TASK ITEM
The records below must be returned exactly, with every picture left out.

─── EXERCISE MATERIALS ───

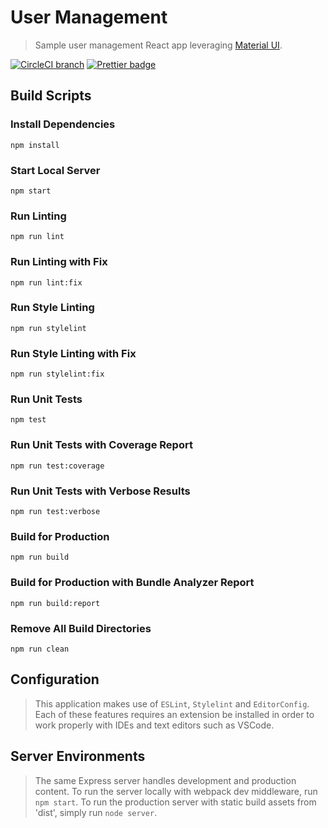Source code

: # User Management
> Sample user management React app leveraging [Material UI](https://material-ui.com/).

[![CircleCI branch](https://img.shields.io/circleci/project/github/dzervoudakes/react-usermgmt/master.svg)](https://circleci.com/gh/dzervoudakes/react-usermgmt/tree/master)
[![Prettier badge](https://img.shields.io/badge/code_style-prettier-ff69b4.svg)](https://prettier.io/)

## Build Scripts

### Install Dependencies
```
npm install
```

### Start Local Server
```
npm start
```

### Run Linting
```
npm run lint
```

### Run Linting with Fix
```
npm run lint:fix
```

### Run Style Linting
```
npm run stylelint
```

### Run Style Linting with Fix
```
npm run stylelint:fix
```

### Run Unit Tests
```
npm test
```

### Run Unit Tests with Coverage Report
```
npm run test:coverage
```

### Run Unit Tests with Verbose Results
```
npm run test:verbose
```

### Build for Production
```
npm run build
```

### Build for Production with Bundle Analyzer Report
```
npm run build:report
```

### Remove All Build Directories
```
npm run clean
```

## Configuration
> This application makes use of `ESLint`, `Stylelint` and `EditorConfig`. Each of these features requires
> an extension be installed in order to work properly with IDEs and text editors such as VSCode.

## Server Environments
> The same Express server handles development and production content. To run the server locally
> with webpack dev middleware, run `npm start`. To run the production server with static
> build assets from 'dist', simply run `node server`.

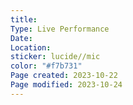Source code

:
 ```yaml
---
title: 
Type: Live Performance
Date: 
Location: 
sticker: lucide//mic
color: "#f7b731"
Page created: 2023-10-22
Page modified: 2023-10-24
---
```

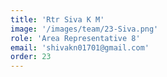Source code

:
 ```yaml
---
title: 'Rtr Siva K M'
image: '/images/team/23-Siva.png'
role: 'Area Representative 8'
email: 'shivakn01701@gmail.com'
order: 23
---
```

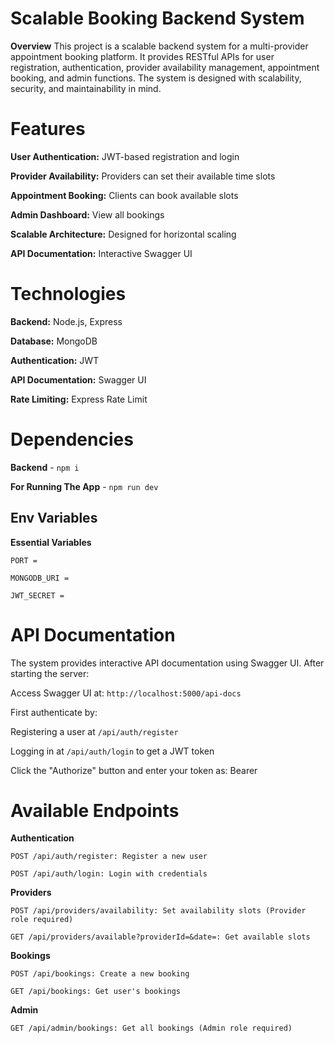 # Scalable Booking Backend System

**Overview**
This project is a scalable backend system for a multi-provider appointment booking platform. It provides RESTful APIs for user registration, authentication, provider availability management, appointment booking, and admin functions. The system is designed with scalability, security, and maintainability in mind.

# Features
**User Authentication:** JWT-based registration and login

**Provider Availability:** Providers can set their available time slots

**Appointment Booking:** Clients can book available slots

**Admin Dashboard:** View all bookings

**Scalable Architecture:** Designed for horizontal scaling

**API Documentation:** Interactive Swagger UI

# Technologies
**Backend:** Node.js, Express

**Database:** MongoDB

**Authentication:** JWT

**API Documentation:** Swagger UI

**Rate Limiting:** Express Rate Limit

# Dependencies

**Backend** - `npm i`

**For Running The App** - `npm run dev`

## Env Variables

**Essential Variables**

```PORT = ```

```MONGODB_URI = ```

```JWT_SECRET = ```


# API Documentation

The system provides interactive API documentation using Swagger UI. After starting the server:

Access Swagger UI at: ```http://localhost:5000/api-docs```

First authenticate by:

Registering a user at ```/api/auth/register```

Logging in at ```/api/auth/login``` to get a JWT token

Click the "Authorize" button and enter your token as: Bearer <your-token>

# Available Endpoints
**Authentication**

```POST /api/auth/register: Register a new user```

```POST /api/auth/login: Login with credentials```

**Providers**

```POST /api/providers/availability: Set availability slots (Provider role required)```

```GET /api/providers/available?providerId=&date=: Get available slots```

**Bookings**

```POST /api/bookings: Create a new booking```

```GET /api/bookings: Get user's bookings```

**Admin**

```GET /api/admin/bookings: Get all bookings (Admin role required)```
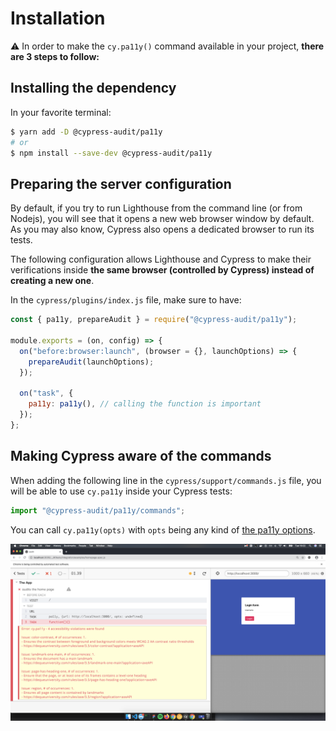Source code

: # Installation

:warning: In order to make the `cy.pa11y()` command available in your project, **there are 3 steps to follow:**

## Installing the dependency

In your favorite terminal:

```sh
$ yarn add -D @cypress-audit/pa11y
# or
$ npm install --save-dev @cypress-audit/pa11y
```

## Preparing the server configuration

By default, if you try to run Lighthouse from the command line (or from Nodejs), you will see that it opens a new web browser window by default. As you may also know, Cypress also opens a dedicated browser to run its tests.

The following configuration allows Lighthouse and Cypress to make their verifications inside **the same browser (controlled by Cypress) instead of creating a new one**.

In the `cypress/plugins/index.js` file, make sure to have:

```javascript
const { pa11y, prepareAudit } = require("@cypress-audit/pa11y");

module.exports = (on, config) => {
  on("before:browser:launch", (browser = {}, launchOptions) => {
    prepareAudit(launchOptions);
  });

  on("task", {
    pa11y: pa11y(), // calling the function is important
  });
};
```

## Making Cypress aware of the commands

When adding the following line in the `cypress/support/commands.js` file, you will be able to use `cy.pa11y` inside your Cypress tests:

```javascript
import "@cypress-audit/pa11y/commands";
```

You can call `cy.pa11y(opts)` with `opts` being any kind of [the pa11y options](https://github.com/pa11y/pa11y#configuration).

![A Pa11y record showing some test failing on color contrast, landmark, heading and regions.](./pally.png)
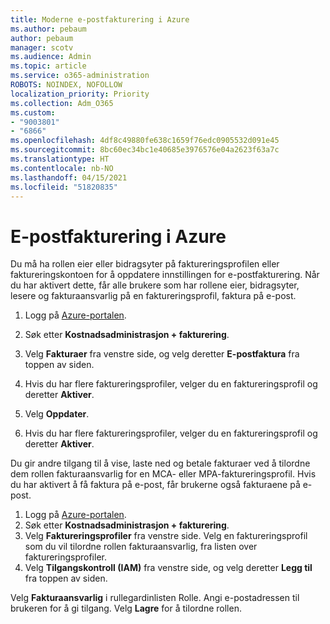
 ```yaml
---
title: Moderne e-postfakturering i Azure
ms.author: pebaum
author: pebaum
manager: scotv
ms.audience: Admin
ms.topic: article
ms.service: o365-administration
ROBOTS: NOINDEX, NOFOLLOW
localization_priority: Priority
ms.collection: Adm_O365
ms.custom:
- "9003801"
- "6866"
ms.openlocfilehash: 4df8c49880fe638c1659f76edc0905532d091e45
ms.sourcegitcommit: 8bc60ec34bc1e40685e3976576e04a2623f63a7c
ms.translationtype: HT
ms.contentlocale: nb-NO
ms.lasthandoff: 04/15/2021
ms.locfileid: "51820835"
---
```

# <a name="email-invoicing-in-azure"></a>E-postfakturering i Azure

Du må ha rollen eier eller bidragsyter på faktureringsprofilen eller faktureringskontoen for å oppdatere innstillingen for e-postfakturering. Når du har aktivert dette, får alle brukere som har rollene eier, bidragsyter, lesere og fakturaansvarlig på en faktureringsprofil, faktura på e-post.

1. Logg på [Azure-portalen](https://portal.azure.com/).
2. Søk etter **Kostnadsadministrasjon + fakturering**.
3. Velg **Fakturaer** fra venstre side, og velg deretter **E-postfaktura** fra toppen av siden.
4. Hvis du har flere faktureringsprofiler, velger du en faktureringsprofil og deretter **Aktiver**.

5. Velg **Oppdater**.
6. Hvis du har flere faktureringsprofiler, velger du en faktureringsprofil og deretter **Aktiver**.

Du gir andre tilgang til å vise, laste ned og betale fakturaer ved å tilordne dem rollen fakturaansvarlig for en MCA- eller MPA-faktureringsprofil. Hvis du har aktivert å få faktura på e-post, får brukerne også fakturaene på e-post.

1. Logg på [Azure-portalen](https://portal.azure.com/).
2. Søk etter **Kostnadsadministrasjon + fakturering**.
3. Velg **Faktureringsprofiler** fra venstre side. Velg en faktureringsprofil som du vil tilordne rollen fakturaansvarlig, fra listen over faktureringsprofiler.
4. Velg **Tilgangskontroll (IAM)** fra venstre side, og velg deretter **Legg til** fra toppen av siden.

Velg **Fakturaansvarlig** i rullegardinlisten Rolle. Angi e-postadressen til brukeren for å gi tilgang. Velg **Lagre** for å tilordne rollen.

───

TASK RESULT
Source code

: # User Management
> Sample user management React app leveraging [Material UI](https://material-ui.com/).

[![CircleCI branch](https://img.shields.io/circleci/project/github/dzervoudakes/react-usermgmt/master.svg)](https://circleci.com/gh/dzervoudakes/react-usermgmt/tree/master)
[![Prettier badge](https://img.shields.io/badge/code_style-prettier-ff69b4.svg)](https://prettier.io/)

## Build Scripts

### Install Dependencies
```
npm install
```

### Start Local Server
```
npm start
```

### Run Linting
```
npm run lint
```

### Run Linting with Fix
```
npm run lint:fix
```

### Run Style Linting
```
npm run stylelint
```

### Run Style Linting with Fix
```
npm run stylelint:fix
```

### Run Unit Tests
```
npm test
```

### Run Unit Tests with Coverage Report
```
npm run test:coverage
```

### Run Unit Tests with Verbose Results
```
npm run test:verbose
```

### Build for Production
```
npm run build
```

### Build for Production with Bundle Analyzer Report
```
npm run build:report
```

### Remove All Build Directories
```
npm run clean
```

## Configuration
> This application makes use of `ESLint`, `Stylelint` and `EditorConfig`. Each of these features requires
> an extension be installed in order to work properly with IDEs and text editors such as VSCode.

## Server Environments
> The same Express server handles development and production content. To run the server locally
> with webpack dev middleware, run `npm start`. To run the production server with static
> build assets from 'dist', simply run `node server`.

Source code

:
 ```yaml
---
title: 
Type: Live Performance
Date: 
Location: 
sticker: lucide//mic
color: "#f7b731"
Page created: 2023-10-22
Page modified: 2023-10-24
---
```

Source code

:
 ```yaml
---
title: 'Rtr Siva K M'
image: '/images/team/23-Siva.png'
role: 'Area Representative 8'
email: 'shivakn01701@gmail.com'
order: 23
---
```

 # Scalable Booking Backend System

**Overview**
This project is a scalable backend system for a multi-provider appointment booking platform. It provides RESTful APIs for user registration, authentication, provider availability management, appointment booking, and admin functions. The system is designed with scalability, security, and maintainability in mind.

# Features
**User Authentication:** JWT-based registration and login

**Provider Availability:** Providers can set their available time slots

**Appointment Booking:** Clients can book available slots

**Admin Dashboard:** View all bookings

**Scalable Architecture:** Designed for horizontal scaling

**API Documentation:** Interactive Swagger UI

# Technologies
**Backend:** Node.js, Express

**Database:** MongoDB

**Authentication:** JWT

**API Documentation:** Swagger UI

**Rate Limiting:** Express Rate Limit

# Dependencies

**Backend** - `npm i`

**For Running The App** - `npm run dev`

## Env Variables

**Essential Variables**

```PORT = ```

```MONGODB_URI = ```

```JWT_SECRET = ```


# API Documentation

The system provides interactive API documentation using Swagger UI. After starting the server:

Access Swagger UI at: ```http://localhost:5000/api-docs```

First authenticate by:

Registering a user at ```/api/auth/register```

Logging in at ```/api/auth/login``` to get a JWT token

Click the "Authorize" button and enter your token as: Bearer <your-token>

# Available Endpoints
**Authentication**

```POST /api/auth/register: Register a new user```

```POST /api/auth/login: Login with credentials```

**Providers**

```POST /api/providers/availability: Set availability slots (Provider role required)```

```GET /api/providers/available?providerId=&date=: Get available slots```

**Bookings**

```POST /api/bookings: Create a new booking```

```GET /api/bookings: Get user's bookings```

**Admin**

```GET /api/admin/bookings: Get all bookings (Admin role required)```
Source code

: # Installation

:warning: In order to make the `cy.pa11y()` command available in your project, **there are 3 steps to follow:**

## Installing the dependency

In your favorite terminal:

```sh
$ yarn add -D @cypress-audit/pa11y
# or
$ npm install --save-dev @cypress-audit/pa11y
```

## Preparing the server configuration

By default, if you try to run Lighthouse from the command line (or from Nodejs), you will see that it opens a new web browser window by default. As you may also know, Cypress also opens a dedicated browser to run its tests.

The following configuration allows Lighthouse and Cypress to make their verifications inside **the same browser (controlled by Cypress) instead of creating a new one**.

In the `cypress/plugins/index.js` file, make sure to have:

```javascript
const { pa11y, prepareAudit } = require("@cypress-audit/pa11y");

module.exports = (on, config) => {
  on("before:browser:launch", (browser = {}, launchOptions) => {
    prepareAudit(launchOptions);
  });

  on("task", {
    pa11y: pa11y(), // calling the function is important
  });
};
```

## Making Cypress aware of the commands

When adding the following line in the `cypress/support/commands.js` file, you will be able to use `cy.pa11y` inside your Cypress tests:

```javascript
import "@cypress-audit/pa11y/commands";
```

You can call `cy.pa11y(opts)` with `opts` being any kind of [the pa11y options](https://github.com/pa11y/pa11y#configuration).

![A Pa11y record showing some test failing on color contrast, landmark, heading and regions.](./pally.png)
 ```yaml
---
title: Moderne e-postfakturering i Azure
ms.author: pebaum
author: pebaum
manager: scotv
ms.audience: Admin
ms.topic: article
ms.service: o365-administration
ROBOTS: NOINDEX, NOFOLLOW
localization_priority: Priority
ms.collection: Adm_O365
ms.custom:
- "9003801"
- "6866"
ms.openlocfilehash: 4df8c49880fe638c1659f76edc0905532d091e45
ms.sourcegitcommit: 8bc60ec34bc1e40685e3976576e04a2623f63a7c
ms.translationtype: HT
ms.contentlocale: nb-NO
ms.lasthandoff: 04/15/2021
ms.locfileid: "51820835"
---
```

# <a name="email-invoicing-in-azure"></a>E-postfakturering i Azure

Du må ha rollen eier eller bidragsyter på faktureringsprofilen eller faktureringskontoen for å oppdatere innstillingen for e-postfakturering. Når du har aktivert dette, får alle brukere som har rollene eier, bidragsyter, lesere og fakturaansvarlig på en faktureringsprofil, faktura på e-post.

1. Logg på [Azure-portalen](https://portal.azure.com/).
2. Søk etter **Kostnadsadministrasjon + fakturering**.
3. Velg **Fakturaer** fra venstre side, og velg deretter **E-postfaktura** fra toppen av siden.
4. Hvis du har flere faktureringsprofiler, velger du en faktureringsprofil og deretter **Aktiver**.

5. Velg **Oppdater**.
6. Hvis du har flere faktureringsprofiler, velger du en faktureringsprofil og deretter **Aktiver**.

Du gir andre tilgang til å vise, laste ned og betale fakturaer ved å tilordne dem rollen fakturaansvarlig for en MCA- eller MPA-faktureringsprofil. Hvis du har aktivert å få faktura på e-post, får brukerne også fakturaene på e-post.

1. Logg på [Azure-portalen](https://portal.azure.com/).
2. Søk etter **Kostnadsadministrasjon + fakturering**.
3. Velg **Faktureringsprofiler** fra venstre side. Velg en faktureringsprofil som du vil tilordne rollen fakturaansvarlig, fra listen over faktureringsprofiler.
4. Velg **Tilgangskontroll (IAM)** fra venstre side, og velg deretter **Legg til** fra toppen av siden.

Velg **Fakturaansvarlig** i rullegardinlisten Rolle. Angi e-postadressen til brukeren for å gi tilgang. Velg **Lagre** for å tilordne rollen.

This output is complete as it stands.